[Mishmash] FW: something to look forward to !!!!!!
David Brown
djbrown at tpg.com.au
Wed Oct 17 22:50:52 CDT 2007
_____
Subject: :THE JOY OF AGEING
Just before the funeral services, the undertaker came up to the very elderly
widow and asked, "How old was your husband?" "98," she replied. "Two years
older than me." "So you're 96," the undertaker commented. She responded,
"Hardly worth going home, is it?
_____ ____________________________
Reporters interviewing a 104-year-old woman: "And what do you think is the
best thing about being 104?" the reporter asked. She simply replied, "No
peer pressure"
-_______________________________
The nice thing about being senile is you can hide your own Easter eggs .
__________________________________________________________
I've sure gotten old! I've had two bypass surgeries, a hip replacement, new
knees, fought prostate cancer and diabetes; I'm half blind, can't hear
anything quieter than a jet engine, take 40 different medications that make
me dizzy, winded, and subject to blackouts. Have bouts with dementia. Have
poor circulation; hardly feel my hands and feet anymore. Can't remember if
I'm 85 or 92. Have lost all my friends but, thank God, I still have my
driver's license.
_______________________________
I feel like my body has gotten totally out of shape, so I got my doctor's
permission to join a fitness club and start exercising. I decided to take an
aerobics class for seniors. I bent, twisted, gyrated, jumped up and down,
and perspired for an hour. By the time I got my leotards on, the class was
over.
_______________________________
An elderly woman decided to prepare her will and told her preacher she had
two final requests. First, she wanted to be cremated, and second, she wanted
her ashes scattered over A-Mart. "A-Mart?" the preacher exclaimed. "Why
A-Mart?" "Then I'll b e sure my daughters visit me twice a week "

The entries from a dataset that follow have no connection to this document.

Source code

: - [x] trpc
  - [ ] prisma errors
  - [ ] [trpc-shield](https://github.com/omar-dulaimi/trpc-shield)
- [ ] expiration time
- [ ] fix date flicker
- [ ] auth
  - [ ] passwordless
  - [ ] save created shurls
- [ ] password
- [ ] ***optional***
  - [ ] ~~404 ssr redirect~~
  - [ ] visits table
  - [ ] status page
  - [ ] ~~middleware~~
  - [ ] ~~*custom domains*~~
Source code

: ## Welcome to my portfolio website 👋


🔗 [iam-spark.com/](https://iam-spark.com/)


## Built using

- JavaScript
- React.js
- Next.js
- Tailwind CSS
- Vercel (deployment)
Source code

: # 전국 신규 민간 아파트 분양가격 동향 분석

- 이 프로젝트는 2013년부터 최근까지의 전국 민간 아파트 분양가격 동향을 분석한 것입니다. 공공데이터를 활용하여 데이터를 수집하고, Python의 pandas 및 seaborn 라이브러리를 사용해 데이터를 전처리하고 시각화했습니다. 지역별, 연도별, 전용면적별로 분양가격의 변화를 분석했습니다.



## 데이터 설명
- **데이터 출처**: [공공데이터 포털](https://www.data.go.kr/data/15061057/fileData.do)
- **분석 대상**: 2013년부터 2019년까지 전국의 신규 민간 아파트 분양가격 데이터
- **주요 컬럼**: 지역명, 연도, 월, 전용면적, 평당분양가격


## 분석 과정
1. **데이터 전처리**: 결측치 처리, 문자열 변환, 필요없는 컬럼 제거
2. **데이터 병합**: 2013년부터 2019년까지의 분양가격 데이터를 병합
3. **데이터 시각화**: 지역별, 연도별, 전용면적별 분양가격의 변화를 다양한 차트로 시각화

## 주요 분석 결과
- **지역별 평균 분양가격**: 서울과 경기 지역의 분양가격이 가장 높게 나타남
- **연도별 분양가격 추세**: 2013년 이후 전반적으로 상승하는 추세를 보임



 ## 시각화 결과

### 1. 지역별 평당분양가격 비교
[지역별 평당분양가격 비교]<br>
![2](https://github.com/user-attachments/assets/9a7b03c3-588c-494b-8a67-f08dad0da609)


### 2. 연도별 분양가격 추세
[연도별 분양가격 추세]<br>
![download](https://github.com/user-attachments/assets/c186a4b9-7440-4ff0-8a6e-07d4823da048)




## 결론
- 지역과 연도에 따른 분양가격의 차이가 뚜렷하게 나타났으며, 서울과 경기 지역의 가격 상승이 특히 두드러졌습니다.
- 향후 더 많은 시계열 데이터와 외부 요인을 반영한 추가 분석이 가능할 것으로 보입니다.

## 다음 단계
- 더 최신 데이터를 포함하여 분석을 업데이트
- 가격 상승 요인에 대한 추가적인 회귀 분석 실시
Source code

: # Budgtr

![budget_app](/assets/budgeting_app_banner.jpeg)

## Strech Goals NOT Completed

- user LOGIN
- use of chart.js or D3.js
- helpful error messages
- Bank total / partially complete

____________________________________________________________
My memory's not as sharp as it used to be. Also, my
memory's not as sharp as it used to be.
_______________________________
Know how to prevent sagging? Just eat till the wrinkles fill out.

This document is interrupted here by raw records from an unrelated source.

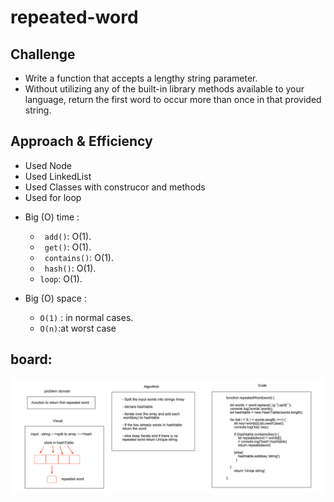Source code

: # repeated-word


## Challenge
- Write a function that accepts a lengthy string parameter.
- Without utilizing any of the built-in library methods available to your language, return the first word to occur more than once in that provided string.


## Approach & Efficiency

* Used Node
* Used LinkedList
* Used Classes with construcor and methods
* Used for loop

- Big (O) time :
  * ` add()`: O(1).
  * ` get()`: O(1).
  * ` contains()`: O(1).
  * ` hash()`: O(1).
  * `loop`: O(1).

- Big (O) space :
  * `O(1)` : in normal cases.
  * `O(n)`:at worst case


## board:

![img](../../../assets/repeatedword.png)

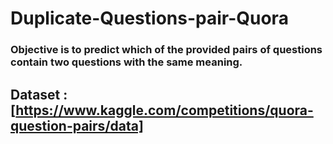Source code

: # Duplicate-Questions-pair-Quora
### Objective is to predict which of the provided pairs of questions contain two questions with the same meaning.
## __Dataset__ : [https://www.kaggle.com/competitions/quora-question-pairs/data]
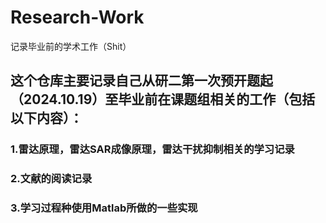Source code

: # Research-Work
记录毕业前的学术工作（Shit）
## 这个仓库主要记录自己从研二第一次预开题起（2024.10.19）至毕业前在课题组相关的工作（包括以下内容）：
### 1.雷达原理，雷达SAR成像原理，雷达干扰抑制相关的学习记录
### 2.文献的阅读记录
### 3.学习过程种使用Matlab所做的一些实现

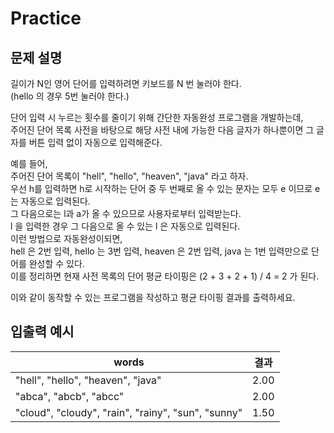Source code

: Practice
===

문제 설명
---

길이가 N인 영어 단어를 입력하려면 키보드를 N 번 눌러야 한다.  
(hello 의 경우 5번 눌러야 한다.)

단어 입력 시 누르는 횟수를 줄이기 위해 간단한 자동완성 프로그램을 개발하는데,  
주어진 단어 목록 사전을 바탕으로 해당 사전 내에 가능한 다음 글자가 하나뿐이면 그 글자를 버튼 입력 없이 자동으로 입력해준다.

예를 들어,  
주어진 단어 목록이 "hell", "hello", "heaven", "java" 라고 하자.  
우선 h를 입력하면 h로 시작하는 단어 중 두 번째로 올 수 있는 문자는 모두 e 이므로 e 는 자동으로 입력된다.  
그 다음으로는 l과 a가 올 수 있으므로 사용자로부터 입력받는다.  
l 을 입력한 경우 그 다음으로 올 수 있는 l 은 자동으로 입력된다.  
이런 방법으로 자동완성이되면,  
hell 은 2번 입력, hello 는 3번 입력, heaven 은 2번 입력, java 는 1번 입력만으로 단어를 완성할 수 있다.  
이를 정리하면 현재 사전 목록의 단어 평균 타이핑은 (2 + 3 + 2 + 1) / 4 = 2 가 된다.

이와 같이 동작할 수 있는 프로그램을 작성하고 평균 타이핑 결과를 출력하세요.


입출력 예시
---
|words|결과|
|---|---|
|"hell", "hello", "heaven", "java"|2.00|
|"abca", "abcb", "abcc"|2.00|
|"cloud", "cloudy", "rain", "rainy", "sun", "sunny"|1.50|

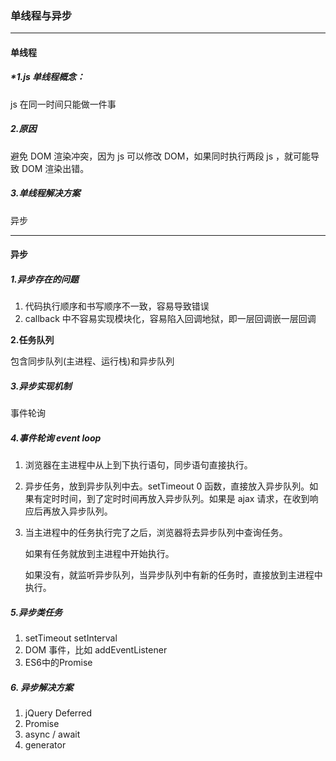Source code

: ### **单线程与异步**

------

#### 单线程

##### **1.js 单线程概念：*

 js 在同一时间只能做一件事

##### **2.原因**

避免 DOM 渲染冲突，因为 js 可以修改 DOM，如果同时执行两段 js ，就可能导致 DOM 渲染出错。

##### **3.单线程解决方案**

异步

------

#### 异步

##### **1.异步存在的问题**

1. 代码执行顺序和书写顺序不一致，容易导致错误
2. callback 中不容易实现模块化，容易陷入回调地狱，即一层回调嵌一层回调

**2.任务队列**

包含同步队列(主进程、运行栈)和异步队列

##### 3.异步实现机制

  事件轮询

##### **4.事件轮询 event loop**

1. 浏览器在主进程中从上到下执行语句，同步语句直接执行。

2. 异步任务，放到异步队列中去。setTimeout 0 函数，直接放入异步队列。如果有定时时间，到了定时时间再放入异步队列。如果是 ajax 请求，在收到响应后再放入异步队列。

3. 当主进程中的任务执行完了之后，浏览器将去异步队列中查询任务。

   如果有任务就放到主进程中开始执行。

   如果没有，就监听异步队列，当异步队列中有新的任务时，直接放到主进程中执行。

##### **5.异步类任务**

1. setTimeout  setInterval
2. DOM 事件，比如 addEventListener
3. ES6中的Promise

##### 6. 异步解决方案

1. jQuery Deferred
2. Promise
3. async / await
4. generator
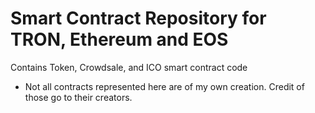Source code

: # Smart Contract Repository for TRON, Ethereum and EOS
Contains Token, Crowdsale, and ICO smart contract code







* Not all contracts represented here are of my own creation. Credit of those go to their creators. 

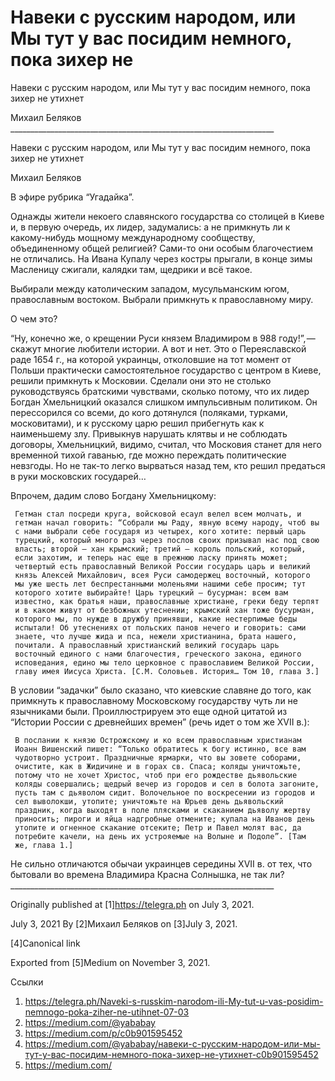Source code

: # Навеки с русским народом, или Мы тут у вас посидим немного, пока зихер не
Навеки с русским народом, или Мы тут у вас посидим немного, пока зихер не
                                 утихнет

   Михаил Беляков
     __________________________________________________________________

Навеки с русским народом, или Мы тут у вас посидим немного, пока зихер
не утихнет

   Михаил Беляков

   В эфире рубрика “Угадайка”.

   Однажды жители некоего славянского государства со столицей в Киеве и, в
   первую очередь, их лидер, задумались: а не примкнуть ли к какому-нибудь
   мощному международному сообществу, объединенному общей религией?
   Сами-то они особым благочестием не отличались. На Ивана Купалу через
   костры прыгали, в конце зимы Масленицу сжигали, калядки там, щедрики и
   всё такое.

   Выбирали между католическим западом, мусульманским югом, православным
   востоком. Выбрали примкнуть к православному миру.

   О чем это?

   “Ну, конечно же, о крещении Руси князем Владимиром в 988
   году!”, — скажут многие любители истории. А вот и нет. Это о
   Переяславской раде 1654 г., на которой украинцы, отколовшие на тот
   момент от Польши практически самостоятельное государство с центром в
   Киеве, решили примкнуть к Московии. Сделали они это не столько
   руководствуясь братскими чувствами, сколько потому, что их лидер Богдан
   Хмельницкий оказался слишком импульсивным политиком. Он перессорился со
   всеми, до кого дотянулся (поляками, турками, московитами), и к русскому
   царю решил прибегнуть как к наименьшему злу. Привыкнув нарушать клятвы
   и не соблюдать договоры, Хмельницкий, видимо, считал, что Московия
   станет для него временной тихой гаванью, где можно переждать
   политические невзгоды. Но не так-то легко вырваться назад тем, кто
   решил предаться в руки московских государей…

   Впрочем, дадим слово Богдану Хмельницкому:

     Гетман стал посреди круга, войсковой есаул велел всем молчать, и
     гетман начал говорить: “Собрали мы Раду, явную всему народу, чтоб вы
     с нами выбрали себе государя из четырех, кого хотите: первый царь
     турецкий, который много раз через послов своих призывал нас под свою
     власть; второй — хан крымский; третий — король польский, который,
     если захотим, и теперь нас еще в прежнюю ласку принять может;
     четвертый есть православный Великой России государь царь и великий
     князь Алексей Михайлович, всея Руси самодержец восточный, которого
     мы уже шесть лет беспрестанными моленьями нашими себе просим; тут
     которого хотите выбирайте! Царь турецкий — бусурман: всем вам
     известно, как братья наши, православные христиане, греки беду терпят
     и в каком живут от безбожных утеснении; крымский хан тоже бусурман,
     которого мы, по нужде в дружбу принявши, какие нестерпимые беды
     испытали! Об утеснениях от польских панов нечего и говорить: сами
     знаете, что лучше жида и пса, нежели христианина, брата нашего,
     почитали. А православный христианский великий государь царь
     восточный единого с нами благочестия, греческого закона, единого
     исповедания, едино мы тело церковное с православием Великой России,
     главу имея Иисуса Христа. [С.М. Соловьев. История… Том 10, глава 3.]

   В условии “задачки” было сказано, что киевские славяне до того, как
   примкнуть к православному Московскому государству чуть ли не язычниками
   были. Проиллюстрируем это еще одной цитатой из “Истории России с
   древнейших времен” (речь идет о том же XVII в.):

     В послании к князю Острожскому и ко всем православным христианам
     Иоанн Вишенский пишет: “Только обратитесь к богу истинно, все вам
     чудотворно устроит. Праздничные ярмарки, что вы зовете соборами,
     очистите, как в Жидичине и в горах св. Спаса; коляды уничтожьте,
     потому что не хочет Христос, чтоб при его рождестве дьявольские
     коляды совершались; щедрый вечер из городов и сел в болота загоните,
     пусть там с дьяволом сидит. Волочельное по воскресении из городов и
     сел выволокши, утопите; уничтожьте на Юрьев день дьявольский
     праздник, когда выходят в поле плясками и скаканием дьяволу жертву
     приносить; пироги и яйца надгробные отмените; купала на Иванов день
     утопите и огненное скакание отсеките; Петр и Павел молят вас, да
     потребите качели, на день их устрояемые на Волыне и Подоле”. [Там
     же, глава 1.]

   Не сильно отличаются обычаи украинцев середины XVII в. от тех, что
   бытовали во времена Владимира Красна Солнышка, не так ли?
     __________________________________________________________________

   Originally published at [1]https://telegra.ph on July 3, 2021.

<time>July 3, 2021</time>
   By [2]Михаил Беляков on [3]July 3, 2021.

   [4]Canonical link

   Exported from [5]Medium on November 3, 2021.

Ссылки

   1. https://telegra.ph/Naveki-s-russkim-narodom-ili-My-tut-u-vas-posidim-nemnogo-poka-ziher-ne-utihnet-07-03
   2. https://medium.com/@yababay
   3. https://medium.com/p/c0b901595452
   4. https://medium.com/@yababay/навеки-с-русским-народом-или-мы-тут-у-вас-посидим-немного-пока-зихер-не-утихнет-c0b901595452
   5. https://medium.com/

_______________________________
It's scary when you start making the same noises as your coffeemaker.
______________________________
These days about half the stuff in my shopping cart says, "For fast
relief."
______________________________
Remember: You don't stop laughing because you grow old, You grow old
because you stop laughing.
________________________________
--- THE SENILITY PRAYER : Grant me the senility to forget the people I
never liked anyway, the good fortune to run into the ones I do, and the
eyesight to tell the difference.
______________________________________________________________
Now, I think you're supposed to share this with 5 or 6, maybe 10 others.
Oh heck, give it to a bunch of your friends if you can remember who they
are! Oh and I've just found an Easter Egg!!!!